Provided records:
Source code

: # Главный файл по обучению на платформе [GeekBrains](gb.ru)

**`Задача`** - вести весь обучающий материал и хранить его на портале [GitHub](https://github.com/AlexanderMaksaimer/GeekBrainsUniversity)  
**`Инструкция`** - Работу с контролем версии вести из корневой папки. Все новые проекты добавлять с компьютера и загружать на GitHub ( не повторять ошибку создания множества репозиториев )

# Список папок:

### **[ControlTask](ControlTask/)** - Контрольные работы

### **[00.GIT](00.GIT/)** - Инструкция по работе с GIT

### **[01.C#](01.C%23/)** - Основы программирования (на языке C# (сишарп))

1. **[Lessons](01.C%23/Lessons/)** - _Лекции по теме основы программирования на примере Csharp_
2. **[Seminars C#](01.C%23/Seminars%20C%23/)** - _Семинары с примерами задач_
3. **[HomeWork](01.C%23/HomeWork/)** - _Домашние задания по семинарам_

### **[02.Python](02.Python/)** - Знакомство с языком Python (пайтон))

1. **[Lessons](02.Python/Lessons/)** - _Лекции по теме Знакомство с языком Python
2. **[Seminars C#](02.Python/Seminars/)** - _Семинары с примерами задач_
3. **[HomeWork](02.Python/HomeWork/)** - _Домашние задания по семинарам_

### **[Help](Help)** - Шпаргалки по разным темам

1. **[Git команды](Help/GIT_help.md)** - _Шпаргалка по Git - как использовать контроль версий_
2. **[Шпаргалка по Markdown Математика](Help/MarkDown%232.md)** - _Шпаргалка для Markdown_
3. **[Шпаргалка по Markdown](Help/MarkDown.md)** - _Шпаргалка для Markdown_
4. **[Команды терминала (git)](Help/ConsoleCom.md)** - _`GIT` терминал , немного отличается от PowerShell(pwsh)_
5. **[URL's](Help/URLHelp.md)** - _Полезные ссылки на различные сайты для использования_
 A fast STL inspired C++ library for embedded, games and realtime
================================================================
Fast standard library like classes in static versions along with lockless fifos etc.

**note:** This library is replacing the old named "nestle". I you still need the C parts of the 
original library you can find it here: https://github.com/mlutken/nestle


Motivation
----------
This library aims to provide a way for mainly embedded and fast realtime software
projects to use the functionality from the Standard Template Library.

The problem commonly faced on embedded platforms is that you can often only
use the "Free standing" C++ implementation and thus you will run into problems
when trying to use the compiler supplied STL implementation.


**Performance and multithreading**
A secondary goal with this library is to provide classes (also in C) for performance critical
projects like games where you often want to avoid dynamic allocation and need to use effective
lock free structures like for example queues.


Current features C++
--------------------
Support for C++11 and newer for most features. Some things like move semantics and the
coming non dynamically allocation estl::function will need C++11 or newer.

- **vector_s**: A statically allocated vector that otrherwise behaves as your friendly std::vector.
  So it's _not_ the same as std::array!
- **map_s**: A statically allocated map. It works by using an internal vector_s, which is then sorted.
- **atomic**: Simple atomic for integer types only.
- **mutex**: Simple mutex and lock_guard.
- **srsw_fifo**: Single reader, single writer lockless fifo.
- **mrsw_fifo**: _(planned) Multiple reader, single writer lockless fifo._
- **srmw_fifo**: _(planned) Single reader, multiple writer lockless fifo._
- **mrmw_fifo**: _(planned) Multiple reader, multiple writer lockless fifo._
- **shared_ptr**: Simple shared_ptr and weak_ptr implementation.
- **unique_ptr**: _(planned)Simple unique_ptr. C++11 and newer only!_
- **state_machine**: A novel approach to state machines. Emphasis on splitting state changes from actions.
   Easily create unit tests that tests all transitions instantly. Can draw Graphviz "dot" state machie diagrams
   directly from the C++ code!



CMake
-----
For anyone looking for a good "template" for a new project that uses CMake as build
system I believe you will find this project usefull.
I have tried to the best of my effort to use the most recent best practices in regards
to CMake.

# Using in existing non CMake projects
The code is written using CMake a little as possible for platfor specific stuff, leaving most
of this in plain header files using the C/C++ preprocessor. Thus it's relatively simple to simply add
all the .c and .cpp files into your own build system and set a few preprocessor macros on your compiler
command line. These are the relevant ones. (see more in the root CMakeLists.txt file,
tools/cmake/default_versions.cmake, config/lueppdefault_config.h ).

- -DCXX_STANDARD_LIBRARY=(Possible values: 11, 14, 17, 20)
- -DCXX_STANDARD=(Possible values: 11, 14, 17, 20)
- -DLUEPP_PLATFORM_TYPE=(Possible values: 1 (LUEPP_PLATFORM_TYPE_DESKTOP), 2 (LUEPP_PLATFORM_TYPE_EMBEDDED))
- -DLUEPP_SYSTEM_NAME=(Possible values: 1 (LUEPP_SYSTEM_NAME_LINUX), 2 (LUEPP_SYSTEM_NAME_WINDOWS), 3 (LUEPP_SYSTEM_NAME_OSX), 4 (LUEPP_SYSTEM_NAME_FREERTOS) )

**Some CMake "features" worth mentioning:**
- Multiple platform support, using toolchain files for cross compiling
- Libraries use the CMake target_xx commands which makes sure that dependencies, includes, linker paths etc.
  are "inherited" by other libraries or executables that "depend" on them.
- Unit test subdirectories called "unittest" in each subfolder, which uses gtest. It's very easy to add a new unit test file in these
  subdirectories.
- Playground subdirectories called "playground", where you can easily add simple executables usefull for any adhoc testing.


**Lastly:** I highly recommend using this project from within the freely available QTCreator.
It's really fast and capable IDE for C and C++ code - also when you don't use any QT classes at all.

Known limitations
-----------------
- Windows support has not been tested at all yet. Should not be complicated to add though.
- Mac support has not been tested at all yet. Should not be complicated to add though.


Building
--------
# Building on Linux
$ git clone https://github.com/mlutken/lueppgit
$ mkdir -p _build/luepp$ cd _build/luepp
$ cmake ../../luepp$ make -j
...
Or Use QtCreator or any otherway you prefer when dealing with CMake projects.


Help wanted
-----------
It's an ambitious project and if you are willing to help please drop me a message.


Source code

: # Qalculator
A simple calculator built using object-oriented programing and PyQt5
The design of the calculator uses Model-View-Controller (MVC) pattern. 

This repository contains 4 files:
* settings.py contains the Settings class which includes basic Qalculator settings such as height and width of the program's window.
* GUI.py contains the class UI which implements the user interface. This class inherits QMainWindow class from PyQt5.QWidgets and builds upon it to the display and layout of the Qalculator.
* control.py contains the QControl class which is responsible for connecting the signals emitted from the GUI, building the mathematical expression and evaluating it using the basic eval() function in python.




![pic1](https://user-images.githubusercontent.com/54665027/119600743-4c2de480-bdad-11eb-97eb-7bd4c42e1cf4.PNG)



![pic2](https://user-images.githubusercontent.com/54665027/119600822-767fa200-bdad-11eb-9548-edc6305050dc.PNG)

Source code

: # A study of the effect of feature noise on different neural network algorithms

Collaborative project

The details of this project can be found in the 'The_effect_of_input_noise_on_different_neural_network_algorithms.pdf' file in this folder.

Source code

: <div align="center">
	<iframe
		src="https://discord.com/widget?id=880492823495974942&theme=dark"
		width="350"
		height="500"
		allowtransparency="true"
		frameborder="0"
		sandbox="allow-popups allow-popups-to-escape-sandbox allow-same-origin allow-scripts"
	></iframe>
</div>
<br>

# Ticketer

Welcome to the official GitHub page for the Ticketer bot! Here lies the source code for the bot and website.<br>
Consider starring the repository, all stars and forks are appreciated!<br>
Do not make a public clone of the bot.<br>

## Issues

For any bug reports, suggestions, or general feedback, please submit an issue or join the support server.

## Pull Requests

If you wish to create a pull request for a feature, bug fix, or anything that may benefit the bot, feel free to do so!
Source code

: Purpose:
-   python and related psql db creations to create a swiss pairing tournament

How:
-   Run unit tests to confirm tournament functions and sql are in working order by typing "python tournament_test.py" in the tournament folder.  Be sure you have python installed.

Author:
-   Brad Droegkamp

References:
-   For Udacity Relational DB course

What you need to do: The entries shown above should be copied out word for word.

Output below:
Source code

: # Главный файл по обучению на платформе [GeekBrains](gb.ru)

**`Задача`** - вести весь обучающий материал и хранить его на портале [GitHub](https://github.com/AlexanderMaksaimer/GeekBrainsUniversity)  
**`Инструкция`** - Работу с контролем версии вести из корневой папки. Все новые проекты добавлять с компьютера и загружать на GitHub ( не повторять ошибку создания множества репозиториев )

# Список папок:

### **[ControlTask](ControlTask/)** - Контрольные работы

### **[00.GIT](00.GIT/)** - Инструкция по работе с GIT

### **[01.C#](01.C%23/)** - Основы программирования (на языке C# (сишарп))

1. **[Lessons](01.C%23/Lessons/)** - _Лекции по теме основы программирования на примере Csharp_
2. **[Seminars C#](01.C%23/Seminars%20C%23/)** - _Семинары с примерами задач_
3. **[HomeWork](01.C%23/HomeWork/)** - _Домашние задания по семинарам_

### **[02.Python](02.Python/)** - Знакомство с языком Python (пайтон))

1. **[Lessons](02.Python/Lessons/)** - _Лекции по теме Знакомство с языком Python
2. **[Seminars C#](02.Python/Seminars/)** - _Семинары с примерами задач_
3. **[HomeWork](02.Python/HomeWork/)** - _Домашние задания по семинарам_

### **[Help](Help)** - Шпаргалки по разным темам

1. **[Git команды](Help/GIT_help.md)** - _Шпаргалка по Git - как использовать контроль версий_
2. **[Шпаргалка по Markdown Математика](Help/MarkDown%232.md)** - _Шпаргалка для Markdown_
3. **[Шпаргалка по Markdown](Help/MarkDown.md)** - _Шпаргалка для Markdown_
4. **[Команды терминала (git)](Help/ConsoleCom.md)** - _`GIT` терминал , немного отличается от PowerShell(pwsh)_
5. **[URL's](Help/URLHelp.md)** - _Полезные ссылки на различные сайты для использования_
 A fast STL inspired C++ library for embedded, games and realtime
================================================================
Fast standard library like classes in static versions along with lockless fifos etc.

**note:** This library is replacing the old named "nestle". I you still need the C parts of the 
original library you can find it here: https://github.com/mlutken/nestle


Motivation
----------
This library aims to provide a way for mainly embedded and fast realtime software
projects to use the functionality from the Standard Template Library.

The problem commonly faced on embedded platforms is that you can often only
use the "Free standing" C++ implementation and thus you will run into problems
when trying to use the compiler supplied STL implementation.


**Performance and multithreading**
A secondary goal with this library is to provide classes (also in C) for performance critical
projects like games where you often want to avoid dynamic allocation and need to use effective
lock free structures like for example queues.


Current features C++
--------------------
Support for C++11 and newer for most features. Some things like move semantics and the
coming non dynamically allocation estl::function will need C++11 or newer.

- **vector_s**: A statically allocated vector that otrherwise behaves as your friendly std::vector.
  So it's _not_ the same as std::array!
- **map_s**: A statically allocated map. It works by using an internal vector_s, which is then sorted.
- **atomic**: Simple atomic for integer types only.
- **mutex**: Simple mutex and lock_guard.
- **srsw_fifo**: Single reader, single writer lockless fifo.
- **mrsw_fifo**: _(planned) Multiple reader, single writer lockless fifo._
- **srmw_fifo**: _(planned) Single reader, multiple writer lockless fifo._
- **mrmw_fifo**: _(planned) Multiple reader, multiple writer lockless fifo._
- **shared_ptr**: Simple shared_ptr and weak_ptr implementation.
- **unique_ptr**: _(planned)Simple unique_ptr. C++11 and newer only!_
- **state_machine**: A novel approach to state machines. Emphasis on splitting state changes from actions.
   Easily create unit tests that tests all transitions instantly. Can draw Graphviz "dot" state machie diagrams
   directly from the C++ code!



CMake
-----
For anyone looking for a good "template" for a new project that uses CMake as build
system I believe you will find this project usefull.
I have tried to the best of my effort to use the most recent best practices in regards
to CMake.

# Using in existing non CMake projects
The code is written using CMake a little as possible for platfor specific stuff, leaving most
of this in plain header files using the C/C++ preprocessor. Thus it's relatively simple to simply add
all the .c and .cpp files into your own build system and set a few preprocessor macros on your compiler
command line. These are the relevant ones. (see more in the root CMakeLists.txt file,
tools/cmake/default_versions.cmake, config/lueppdefault_config.h ).

- -DCXX_STANDARD_LIBRARY=(Possible values: 11, 14, 17, 20)
- -DCXX_STANDARD=(Possible values: 11, 14, 17, 20)
- -DLUEPP_PLATFORM_TYPE=(Possible values: 1 (LUEPP_PLATFORM_TYPE_DESKTOP), 2 (LUEPP_PLATFORM_TYPE_EMBEDDED))
- -DLUEPP_SYSTEM_NAME=(Possible values: 1 (LUEPP_SYSTEM_NAME_LINUX), 2 (LUEPP_SYSTEM_NAME_WINDOWS), 3 (LUEPP_SYSTEM_NAME_OSX), 4 (LUEPP_SYSTEM_NAME_FREERTOS) )

**Some CMake "features" worth mentioning:**
- Multiple platform support, using toolchain files for cross compiling
- Libraries use the CMake target_xx commands which makes sure that dependencies, includes, linker paths etc.
  are "inherited" by other libraries or executables that "depend" on them.
- Unit test subdirectories called "unittest" in each subfolder, which uses gtest. It's very easy to add a new unit test file in these
  subdirectories.
- Playground subdirectories called "playground", where you can easily add simple executables usefull for any adhoc testing.


**Lastly:** I highly recommend using this project from within the freely available QTCreator.
It's really fast and capable IDE for C and C++ code - also when you don't use any QT classes at all.

Known limitations
-----------------
- Windows support has not been tested at all yet. Should not be complicated to add though.
- Mac support has not been tested at all yet. Should not be complicated to add though.


Building
--------
# Building on Linux
$ git clone https://github.com/mlutken/lueppgit
$ mkdir -p _build/luepp$ cd _build/luepp
$ cmake ../../luepp$ make -j
...
Or Use QtCreator or any otherway you prefer when dealing with CMake projects.


Help wanted
-----------
It's an ambitious project and if you are willing to help please drop me a message.


Source code

: # Qalculator
A simple calculator built using object-oriented programing and PyQt5
The design of the calculator uses Model-View-Controller (MVC) pattern. 

This repository contains 4 files:
* settings.py contains the Settings class which includes basic Qalculator settings such as height and width of the program's window.
* GUI.py contains the class UI which implements the user interface. This class inherits QMainWindow class from PyQt5.QWidgets and builds upon it to the display and layout of the Qalculator.
* control.py contains the QControl class which is responsible for connecting the signals emitted from the GUI, building the mathematical expression and evaluating it using the basic eval() function in python.




![pic1](https://user-images.githubusercontent.com/54665027/119600743-4c2de480-bdad-11eb-97eb-7bd4c42e1cf4.PNG)



![pic2](https://user-images.githubusercontent.com/54665027/119600822-767fa200-bdad-11eb-9548-edc6305050dc.PNG)

Source code

: # A study of the effect of feature noise on different neural network algorithms

Collaborative project

The details of this project can be found in the 'The_effect_of_input_noise_on_different_neural_network_algorithms.pdf' file in this folder.

Source code

: <div align="center">
	<iframe
		src="https://discord.com/widget?id=880492823495974942&theme=dark"
		width="350"
		height="500"
		allowtransparency="true"
		frameborder="0"
		sandbox="allow-popups allow-popups-to-escape-sandbox allow-same-origin allow-scripts"
	></iframe>
</div>
<br>

# Ticketer

Welcome to the official GitHub page for the Ticketer bot! Here lies the source code for the bot and website.<br>
Consider starring the repository, all stars and forks are appreciated!<br>
Do not make a public clone of the bot.<br>

## Issues

For any bug reports, suggestions, or general feedback, please submit an issue or join the support server.

## Pull Requests

If you wish to create a pull request for a feature, bug fix, or anything that may benefit the bot, feel free to do so!
Source code

: Purpose:
-   python and related psql db creations to create a swiss pairing tournament

How:
-   Run unit tests to confirm tournament functions and sql are in working order by typing "python tournament_test.py" in the tournament folder.  Be sure you have python installed.

Author:
-   Brad Droegkamp

References:
-   For Udacity Relational DB course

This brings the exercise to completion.